第34話 忘れていたベリー

 魔の森では様々な果物や薬草などが採れたので拠点に戻って整理することにした。そろそろ目的地に向けての旅を再開したいし、その準備をするのも必要だ。


『甘味だ、甘味!』

「……散々モンモを食べたのに」


 尻尾を振りつつ甘いものを要求するブランには毎度のことながら呆れてしまう。だが、ベリーの存在を忘れていた代償として甘いものを作ることを約束していたので、とりあえず作っておくことにする。まだ夕食には早いが、その準備をしてから荷物を整理すればいいだろう。


「ベリーか……。タルト食べたいかも」

『タルトとはなんだ』

「ケーキの亜種みたいな」


 相応しい説明が思い浮かばなくて首を傾げると、ブランも首を傾げてしまった。


「クッキーの上にクリームとかのってる感じかな」

『うむ。旨いならばそれでいいぞ』


 なんとなく想像がついたのか、ブランがこくりと頷いた。了承を得られたようなので早速作り始めた。

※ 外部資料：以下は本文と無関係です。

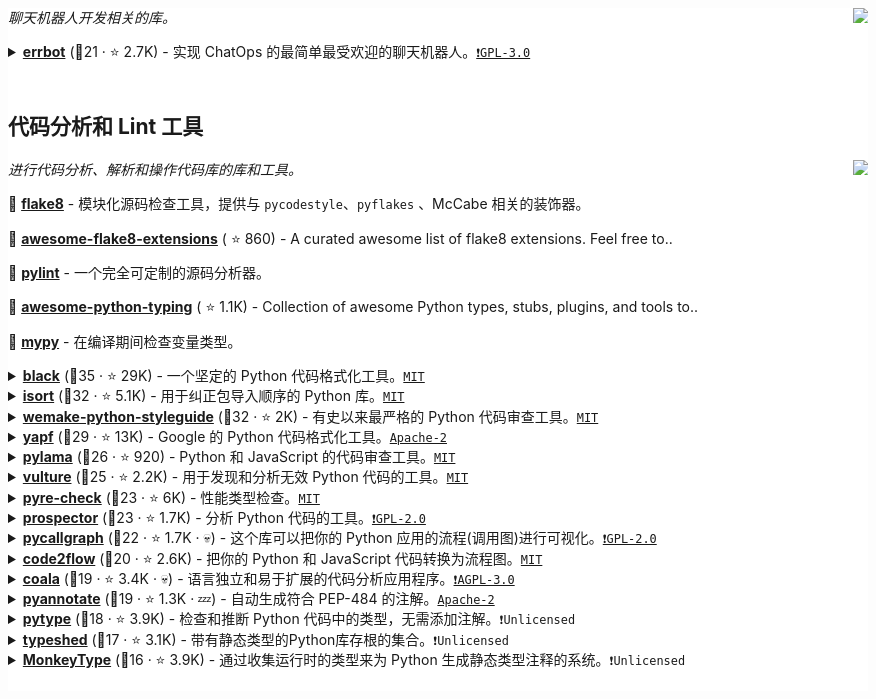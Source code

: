<a href="#目录"><img align="right" width="15" height="15" src="https://git.io/JtehR" alt="Back to top"></a>

_聊天机器人开发相关的库。_

<details><summary><b><a href="https://github.com/errbotio/errbot">errbot</a></b> (🥇21 ·  ⭐ 2.7K) - 实现 ChatOps 的最简单最受欢迎的聊天机器人。<code><a href="http://bit.ly/2M0xdwT">❗️GPL-3.0</a></code></summary></details>
<br>

## 代码分析和 Lint 工具

<a href="#目录"><img align="right" width="15" height="15" src="https://git.io/JtehR" alt="Back to top"></a>

_进行代码分析、解析和操作代码库的库和工具。_

🔗&nbsp;<b><a href="https://pypi.org/project/flake8/">flake8</a></b>  - 模块化源码检查工具，提供与 `pycodestyle`、`pyflakes` 、McCabe 相关的装饰器。

🔗&nbsp;<b><a href="https://github.com/DmytroLitvinov/awesome-flake8-extensions">awesome-flake8-extensions</a></b> ( ⭐ 860)  - A curated awesome list of flake8 extensions. Feel free to..

🔗&nbsp;<b><a href="https://www.pylint.org/">pylint</a></b>  - 一个完全可定制的源码分析器。

🔗&nbsp;<b><a href="https://github.com/typeddjango/awesome-python-typing">awesome-python-typing</a></b> ( ⭐ 1.1K)  - Collection of awesome Python types, stubs, plugins, and tools to..

🔗&nbsp;<b><a href="http://mypy-lang.org/">mypy</a></b>  - 在编译期间检查变量类型。

<details><summary><b><a href="https://github.com/psf/black">black</a></b> (🥇35 ·  ⭐ 29K) - 一个坚定的 Python 代码格式化工具。<code><a href="http://bit.ly/34MBwT8">MIT</a></code></summary></details>
<details><summary><b><a href="https://github.com/PyCQA/isort">isort</a></b> (🥇32 ·  ⭐ 5.1K) - 用于纠正包导入顺序的 Python 库。<code><a href="http://bit.ly/34MBwT8">MIT</a></code></summary></details>
<details><summary><b><a href="https://github.com/wemake-services/wemake-python-styleguide">wemake-python-styleguide</a></b> (🥇32 ·  ⭐ 2K) - 有史以来最严格的 Python 代码审查工具。<code><a href="http://bit.ly/34MBwT8">MIT</a></code></summary></details>
<details><summary><b><a href="https://github.com/google/yapf">yapf</a></b> (🥈29 ·  ⭐ 13K) - Google 的 Python 代码格式化工具。<code><a href="http://bit.ly/3nYMfla">Apache-2</a></code></summary></details>
<details><summary><b><a href="https://github.com/klen/pylama">pylama</a></b> (🥈26 ·  ⭐ 920) - Python 和 JavaScript 的代码审查工具。<code><a href="http://bit.ly/34MBwT8">MIT</a></code></summary></details>
<details><summary><b><a href="https://github.com/jendrikseipp/vulture">vulture</a></b> (🥈25 ·  ⭐ 2.2K) - 用于发现和分析无效 Python 代码的工具。<code><a href="http://bit.ly/34MBwT8">MIT</a></code></summary></details>
<details><summary><b><a href="https://github.com/facebook/pyre-check">pyre-check</a></b> (🥉23 ·  ⭐ 6K) - 性能类型检查。<code><a href="http://bit.ly/34MBwT8">MIT</a></code></summary></details>
<details><summary><b><a href="https://github.com/PyCQA/prospector">prospector</a></b> (🥉23 ·  ⭐ 1.7K) - 分析 Python 代码的工具。<code><a href="http://bit.ly/2KucAZR">❗️GPL-2.0</a></code></summary></details>
<details><summary><b><a href="https://github.com/gak/pycallgraph">pycallgraph</a></b> (🥉22 ·  ⭐ 1.7K · 💀) - 这个库可以把你的 Python 应用的流程(调用图)进行可视化。<code><a href="http://bit.ly/2KucAZR">❗️GPL-2.0</a></code></summary></details>
<details><summary><b><a href="https://github.com/scottrogowski/code2flow">code2flow</a></b> (🥉20 ·  ⭐ 2.6K) - 把你的 Python 和 JavaScript 代码转换为流程图。<code><a href="http://bit.ly/34MBwT8">MIT</a></code></summary></details>
<details><summary><b><a href="https://github.com/coala/coala">coala</a></b> (🥉19 ·  ⭐ 3.4K · 💀) - 语言独立和易于扩展的代码分析应用程序。<code><a href="http://bit.ly/3pwmjO5">❗️AGPL-3.0</a></code></summary></details>
<details><summary><b><a href="https://github.com/dropbox/pyannotate">pyannotate</a></b> (🥉19 ·  ⭐ 1.3K · 💤) - 自动生成符合 PEP-484 的注解。<code><a href="http://bit.ly/3nYMfla">Apache-2</a></code></summary></details>
<details><summary><b><a href="https://github.com/google/pytype">pytype</a></b> (🥉18 ·  ⭐ 3.9K) - 检查和推断 Python 代码中的类型，无需添加注解。<code>❗Unlicensed</code></summary></details>
<details><summary><b><a href="https://github.com/python/typeshed">typeshed</a></b> (🥉17 ·  ⭐ 3.1K) - 带有静态类型的Python库存根的集合。<code>❗Unlicensed</code></summary></details>
<details><summary><b><a href="https://github.com/Instagram/MonkeyType">MonkeyType</a></b> (🥉16 ·  ⭐ 3.9K) - 通过收集运行时的类型来为 Python 生成静态类型注释的系统。<code>❗Unlicensed</code></summary></details>
<br>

 まずはタルト生地から作る。パン焼き窯を作っていたので、それを使えばいいだろう。小麦粉などの材料を混ぜ合わせ、金型に詰めて成型する。火を入れて温めておいた窯にその金型ごと入れてじっくり焼いた。

 生地が焼きあがるのを待つ間に、その上にのせるものを作る。ベリーを鍋で熱し、砂糖と少量のレモン汁を入れ、ベリーの形が崩れるまでよく加熱した。これは焦げ付かないように混ぜ続けなければならない。横でブランが興味津々で鍋を見ていたので、手伝ってもらうことにした。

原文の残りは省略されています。